I am trying to understand what is the best way to achieve current time timestamps using Flink when producing a new record to Kafka
Does flink automatically fill the produced event with metadata containing the timestamp of the current time? Is that the best practice for the consumers or should we put the current time inside the event?
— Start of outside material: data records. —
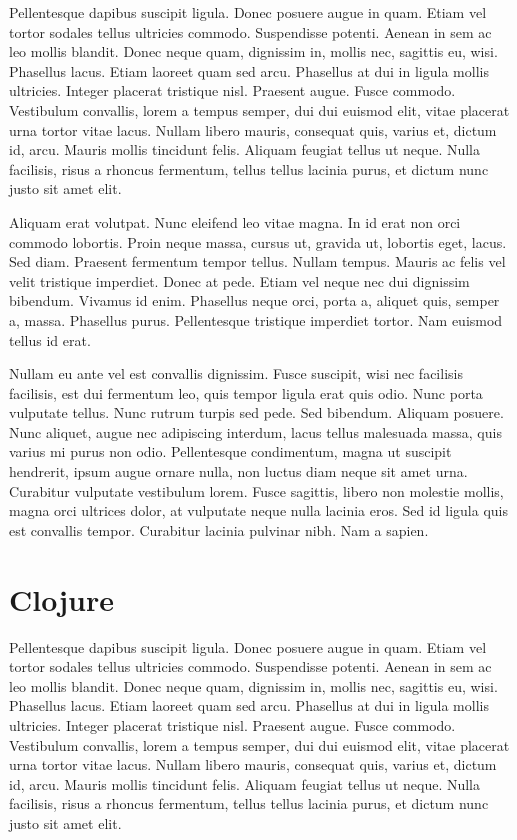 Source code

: Pellentesque dapibus suscipit ligula.  Donec posuere augue in quam.
Etiam vel tortor sodales tellus ultricies commodo.  Suspendisse
potenti.  Aenean in sem ac leo mollis blandit.  Donec neque quam,
dignissim in, mollis nec, sagittis eu, wisi.  Phasellus lacus.  Etiam
laoreet quam sed arcu.  Phasellus at dui in ligula mollis ultricies.
Integer placerat tristique nisl.  Praesent augue.  Fusce commodo.
Vestibulum convallis, lorem a tempus semper, dui dui euismod elit,
vitae placerat urna tortor vitae lacus.  Nullam libero mauris,
consequat quis, varius et, dictum id, arcu.  Mauris mollis tincidunt
felis.  Aliquam feugiat tellus ut neque.  Nulla facilisis, risus a
rhoncus fermentum, tellus tellus lacinia purus, et dictum nunc justo
sit amet elit.


Aliquam erat volutpat.  Nunc eleifend leo vitae magna.  In id erat non
orci commodo lobortis.  Proin neque massa, cursus ut, gravida ut,
lobortis eget, lacus.  Sed diam.  Praesent fermentum tempor tellus.
Nullam tempus.  Mauris ac felis vel velit tristique imperdiet.  Donec
at pede.  Etiam vel neque nec dui dignissim bibendum.  Vivamus id
enim.  Phasellus neque orci, porta a, aliquet quis, semper a, massa.
Phasellus purus.  Pellentesque tristique imperdiet tortor.  Nam
euismod tellus id erat.

Nullam eu ante vel est convallis dignissim.  Fusce suscipit, wisi nec
facilisis facilisis, est dui fermentum leo, quis tempor ligula erat
quis odio.  Nunc porta vulputate tellus.  Nunc rutrum turpis sed pede.
Sed bibendum.  Aliquam posuere.  Nunc aliquet, augue nec adipiscing
interdum, lacus tellus malesuada massa, quis varius mi purus non odio.
Pellentesque condimentum, magna ut suscipit hendrerit, ipsum augue
ornare nulla, non luctus diam neque sit amet urna.  Curabitur
vulputate vestibulum lorem.  Fusce sagittis, libero non molestie
mollis, magna orci ultrices dolor, at vulputate neque nulla lacinia
eros.  Sed id ligula quis est convallis tempor.  Curabitur lacinia
pulvinar nibh.  Nam a sapien.

\section{Clojure}

Pellentesque dapibus suscipit ligula.  Donec posuere augue in quam.
Etiam vel tortor sodales tellus ultricies commodo.  Suspendisse
potenti.  Aenean in sem ac leo mollis blandit.  Donec neque quam,
dignissim in, mollis nec, sagittis eu, wisi.  Phasellus lacus.  Etiam
laoreet quam sed arcu.  Phasellus at dui in ligula mollis ultricies.
Integer placerat tristique nisl.  Praesent augue.  Fusce commodo.
Vestibulum convallis, lorem a tempus semper, dui dui euismod elit,
vitae placerat urna tortor vitae lacus.  Nullam libero mauris,
consequat quis, varius et, dictum id, arcu.  Mauris mollis tincidunt
felis.  Aliquam feugiat tellus ut neque.  Nulla facilisis, risus a
rhoncus fermentum, tellus tellus lacinia purus, et dictum nunc justo
sit amet elit.

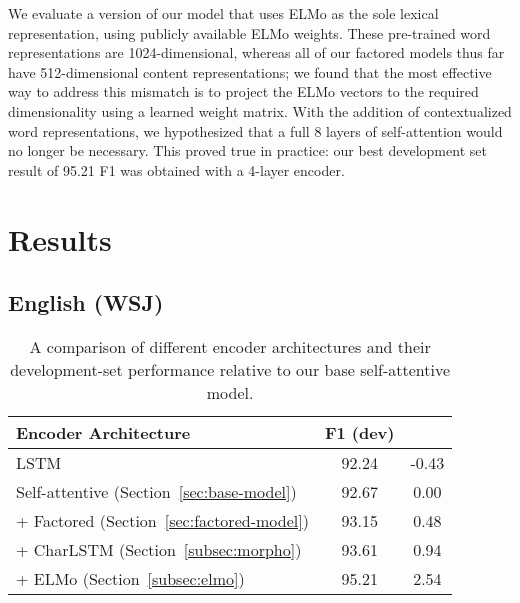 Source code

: \documentclass[11pt,a4paper]{article}
\begin{document}
We evaluate a version of our model that uses ELMo as the sole lexical representation, using publicly available ELMo weights. These pre-trained word representations are 1024-dimensional, whereas all of our factored models thus far have 512-dimensional content representations; we found that the most effective way to address this mismatch is to project the ELMo vectors to the required dimensionality using a learned weight matrix. With the addition of contextualized word representations, we hypothesized that a full 8 layers of self-attention would no longer be necessary. This proved true in practice: our best development set result of 95.21 F1 was obtained with a 4-layer encoder.

\section{Results}
\label{sec:results}

\subsection{English (WSJ)}

\begin{table}[t!]
\begin{center}
\begin{tabular}{@{}lcc@{}}
\toprule
Encoder Architecture & F1 (dev) &  \\
\midrule
LSTM \citep{gaddy_analysis_2018} & 92.24 & -0.43 \\
Self-attentive (Section~\ref{sec:base-model}) & 92.67 & \phantom{-}0.00 \\
+ Factored (Section~\ref{sec:factored-model}) & 93.15 & \phantom{-}0.48\\
+ CharLSTM (Section~\ref{subsec:morpho}) & 93.61 & \phantom{-}0.94\\
+ ELMo (Section~\ref{subsec:elmo}) & 95.21 & \phantom{-}2.54\\
\bottomrule
\end{tabular}
\end{center}
\caption{\label{table:wsj-recap} A comparison of different encoder architectures and their development-set performance relative to our base self-attentive model.}
\end{table}
\end{document}
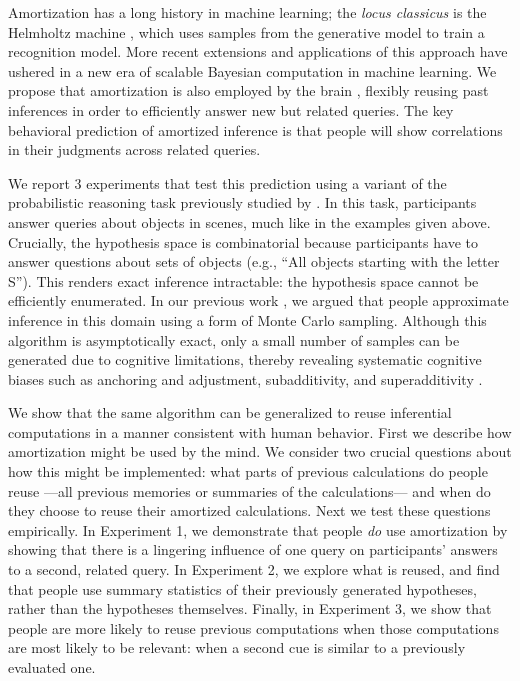 Amortization has a long history in machine learning; the \emph{locus classicus} is the Helmholtz machine \citep{dayan1995helmholtz,hinton1995wake}, which uses samples from the generative model to train a recognition model. More recent extensions and applications of this approach \citep[e.g.,][]{rezende2014stochastic,paige2016inference,kingma2013auto,ritchie2016neurally} have ushered in a new era of scalable Bayesian computation in machine learning. We propose that amortization is also employed by the brain \citep[see][for a related proposal]{yildirim2015efficient}, flexibly reusing past inferences in order to efficiently answer new but related queries. The key behavioral prediction of amortized inference is that people will show correlations in their judgments across related queries. 

We report 3 experiments that test this prediction using a variant of the probabilistic reasoning task previously studied by \citet{dasgupta17}. In this task, participants answer queries about objects in scenes, much like in the examples given above. Crucially, the hypothesis space is combinatorial because participants have to answer questions about sets of objects (e.g., ``All objects starting with the letter S''). This renders exact inference intractable: the hypothesis space cannot be efficiently enumerated. In our previous work \citep{dasgupta17}, we argued that people approximate inference in this domain using a form of Monte Carlo sampling. Although this algorithm is asymptotically exact, only a small number of samples can be generated due to cognitive limitations, thereby revealing systematic cognitive biases such as anchoring and adjustment, subadditivity, and superadditivity \citep[see also][]{lieder2017empirical,lieder2017anchoring,vul2014one}.

We show that the same algorithm can be generalized to reuse inferential computations in a manner consistent with human behavior. First we describe how amortization might be used by the mind. We consider two crucial questions about how this might be implemented: what parts of previous calculations do people reuse ---all previous memories or summaries of the calculations--- and when do they choose to reuse their amortized calculations. Next we test these questions empirically. In Experiment 1, we demonstrate that people \emph{do} use amortization by showing that there is a lingering influence of one query on participants' answers to a second, related query. In Experiment 2, we explore what is reused, and find that people use summary statistics of their previously generated hypotheses, rather than the hypotheses themselves. Finally, in Experiment 3, we show that people are more likely to reuse previous computations when those computations are most likely to be relevant: when a second cue is similar to a previously evaluated one.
If I really want to put the current time of a processed event, how should I do it in Java? I am running flink in kubernetes, so I don't know if a simple current_time() call would be the ideal way of doing it, because task managers may be in different nodes, and I am not sure if the clock in each of them are going to be in sync.
2条答案
按热度按时间watbbzwu1#
When initializing a
KafkaSink
you have to provide aKafkaRecordSerializationSchema
, in theserialize
method you can set the timestamp associated to each element when building theorg.apache.kafka.clients.producer.ProducerRecord
. The timestamp theserialize
method receives will depend on your pipeline configuration. You can get more information about assigning timestamps and how Flink handles time in here: https://nightlies.apache.org/flink/flink-docs-release-1.15/docs/dev/datastream/event-time/generating_watermarks/If you are not setting it, Kafka will automatically assign a timestamp to each record when receiving it (the ingestion time, which will basically be the processing time plus a slight delay).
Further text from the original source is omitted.